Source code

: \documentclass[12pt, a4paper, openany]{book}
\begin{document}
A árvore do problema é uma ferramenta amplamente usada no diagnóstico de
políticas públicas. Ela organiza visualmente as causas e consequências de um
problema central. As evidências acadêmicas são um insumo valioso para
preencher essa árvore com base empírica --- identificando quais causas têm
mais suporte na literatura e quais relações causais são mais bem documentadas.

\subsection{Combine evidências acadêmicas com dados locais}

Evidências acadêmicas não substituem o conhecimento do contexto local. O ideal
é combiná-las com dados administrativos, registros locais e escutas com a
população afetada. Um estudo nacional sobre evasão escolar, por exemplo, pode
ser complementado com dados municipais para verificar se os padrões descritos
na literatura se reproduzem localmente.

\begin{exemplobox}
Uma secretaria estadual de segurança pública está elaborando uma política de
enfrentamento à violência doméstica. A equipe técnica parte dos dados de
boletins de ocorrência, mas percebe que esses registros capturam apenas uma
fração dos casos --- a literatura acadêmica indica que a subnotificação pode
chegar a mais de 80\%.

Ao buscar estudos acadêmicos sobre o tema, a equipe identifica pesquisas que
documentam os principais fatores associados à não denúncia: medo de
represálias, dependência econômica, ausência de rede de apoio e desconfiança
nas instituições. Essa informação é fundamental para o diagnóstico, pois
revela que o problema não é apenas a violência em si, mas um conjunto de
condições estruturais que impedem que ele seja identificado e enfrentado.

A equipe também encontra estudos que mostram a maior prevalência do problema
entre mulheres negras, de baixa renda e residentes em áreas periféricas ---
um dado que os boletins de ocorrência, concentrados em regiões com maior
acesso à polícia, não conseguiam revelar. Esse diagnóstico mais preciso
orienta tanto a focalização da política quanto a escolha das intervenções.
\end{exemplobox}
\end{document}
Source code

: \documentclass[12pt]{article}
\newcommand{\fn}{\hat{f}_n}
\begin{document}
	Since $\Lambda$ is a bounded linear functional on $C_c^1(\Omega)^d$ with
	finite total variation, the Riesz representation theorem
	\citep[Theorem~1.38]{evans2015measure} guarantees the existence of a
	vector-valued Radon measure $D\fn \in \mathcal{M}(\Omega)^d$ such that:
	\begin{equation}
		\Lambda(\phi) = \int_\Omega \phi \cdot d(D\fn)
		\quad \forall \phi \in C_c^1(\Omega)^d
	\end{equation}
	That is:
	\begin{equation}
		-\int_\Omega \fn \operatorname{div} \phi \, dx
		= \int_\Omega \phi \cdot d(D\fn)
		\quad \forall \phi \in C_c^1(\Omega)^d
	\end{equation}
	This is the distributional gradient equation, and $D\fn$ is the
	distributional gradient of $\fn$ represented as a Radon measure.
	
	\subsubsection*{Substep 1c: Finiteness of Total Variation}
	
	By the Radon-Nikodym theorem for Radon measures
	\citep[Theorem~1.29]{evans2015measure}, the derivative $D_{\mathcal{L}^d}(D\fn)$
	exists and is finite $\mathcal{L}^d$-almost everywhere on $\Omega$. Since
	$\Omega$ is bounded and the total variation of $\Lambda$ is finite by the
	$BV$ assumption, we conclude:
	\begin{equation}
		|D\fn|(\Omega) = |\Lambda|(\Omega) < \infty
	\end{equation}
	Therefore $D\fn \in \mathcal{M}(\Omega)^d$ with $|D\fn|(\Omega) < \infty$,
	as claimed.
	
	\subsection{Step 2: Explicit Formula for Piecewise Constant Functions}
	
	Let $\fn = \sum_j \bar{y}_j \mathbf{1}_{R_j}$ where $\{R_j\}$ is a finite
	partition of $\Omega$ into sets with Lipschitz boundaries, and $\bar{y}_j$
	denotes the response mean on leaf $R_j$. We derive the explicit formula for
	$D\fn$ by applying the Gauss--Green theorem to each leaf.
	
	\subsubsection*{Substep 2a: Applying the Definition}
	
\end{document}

------------------------

◆ **What you should do**
Repeating the listing in full, word for word, is the required output.

◆ **Exercise output**
Source code

: \documentclass[12pt, a4paper, openany]{book}
\begin{document}
A árvore do problema é uma ferramenta amplamente usada no diagnóstico de
políticas públicas. Ela organiza visualmente as causas e consequências de um
problema central. As evidências acadêmicas são um insumo valioso para
preencher essa árvore com base empírica --- identificando quais causas têm
mais suporte na literatura e quais relações causais são mais bem documentadas.

\subsection{Combine evidências acadêmicas com dados locais}

Evidências acadêmicas não substituem o conhecimento do contexto local. O ideal
é combiná-las com dados administrativos, registros locais e escutas com a
população afetada. Um estudo nacional sobre evasão escolar, por exemplo, pode
ser complementado com dados municipais para verificar se os padrões descritos
na literatura se reproduzem localmente.

\begin{exemplobox}
Uma secretaria estadual de segurança pública está elaborando uma política de
enfrentamento à violência doméstica. A equipe técnica parte dos dados de
boletins de ocorrência, mas percebe que esses registros capturam apenas uma
fração dos casos --- a literatura acadêmica indica que a subnotificação pode
chegar a mais de 80\%.

Ao buscar estudos acadêmicos sobre o tema, a equipe identifica pesquisas que
documentam os principais fatores associados à não denúncia: medo de
represálias, dependência econômica, ausência de rede de apoio e desconfiança
nas instituições. Essa informação é fundamental para o diagnóstico, pois
revela que o problema não é apenas a violência em si, mas um conjunto de
condições estruturais que impedem que ele seja identificado e enfrentado.

A equipe também encontra estudos que mostram a maior prevalência do problema
entre mulheres negras, de baixa renda e residentes em áreas periféricas ---
um dado que os boletins de ocorrência, concentrados em regiões com maior
acesso à polícia, não conseguiam revelar. Esse diagnóstico mais preciso
orienta tanto a focalização da política quanto a escolha das intervenções.
\end{exemplobox}
\end{document}
Source code

: \documentclass[12pt]{article}
\newcommand{\fn}{\hat{f}_n}
\begin{document}
	Since $\Lambda$ is a bounded linear functional on $C_c^1(\Omega)^d$ with
	finite total variation, the Riesz representation theorem
	\citep[Theorem~1.38]{evans2015measure} guarantees the existence of a
	vector-valued Radon measure $D\fn \in \mathcal{M}(\Omega)^d$ such that:
	\begin{equation}
		\Lambda(\phi) = \int_\Omega \phi \cdot d(D\fn)
		\quad \forall \phi \in C_c^1(\Omega)^d
	\end{equation}
	That is:
	\begin{equation}
		-\int_\Omega \fn \operatorname{div} \phi \, dx
		= \int_\Omega \phi \cdot d(D\fn)
		\quad \forall \phi \in C_c^1(\Omega)^d
	\end{equation}
	This is the distributional gradient equation, and $D\fn$ is the
	distributional gradient of $\fn$ represented as a Radon measure.
	
	\subsubsection*{Substep 1c: Finiteness of Total Variation}
	
	By the Radon-Nikodym theorem for Radon measures
	\citep[Theorem~1.29]{evans2015measure}, the derivative $D_{\mathcal{L}^d}(D\fn)$
	exists and is finite $\mathcal{L}^d$-almost everywhere on $\Omega$. Since
	$\Omega$ is bounded and the total variation of $\Lambda$ is finite by the
	$BV$ assumption, we conclude:
	\begin{equation}
		|D\fn|(\Omega) = |\Lambda|(\Omega) < \infty
	\end{equation}
	Therefore $D\fn \in \mathcal{M}(\Omega)^d$ with $|D\fn|(\Omega) < \infty$,
	as claimed.
	
	\subsection{Step 2: Explicit Formula for Piecewise Constant Functions}
	
	Let $\fn = \sum_j \bar{y}_j \mathbf{1}_{R_j}$ where $\{R_j\}$ is a finite
	partition of $\Omega$ into sets with Lipschitz boundaries, and $\bar{y}_j$
	denotes the response mean on leaf $R_j$. We derive the explicit formula for
	$D\fn$ by applying the Gauss--Green theorem to each leaf.
	
	\subsubsection*{Substep 2a: Applying the Definition}
	
\end{document}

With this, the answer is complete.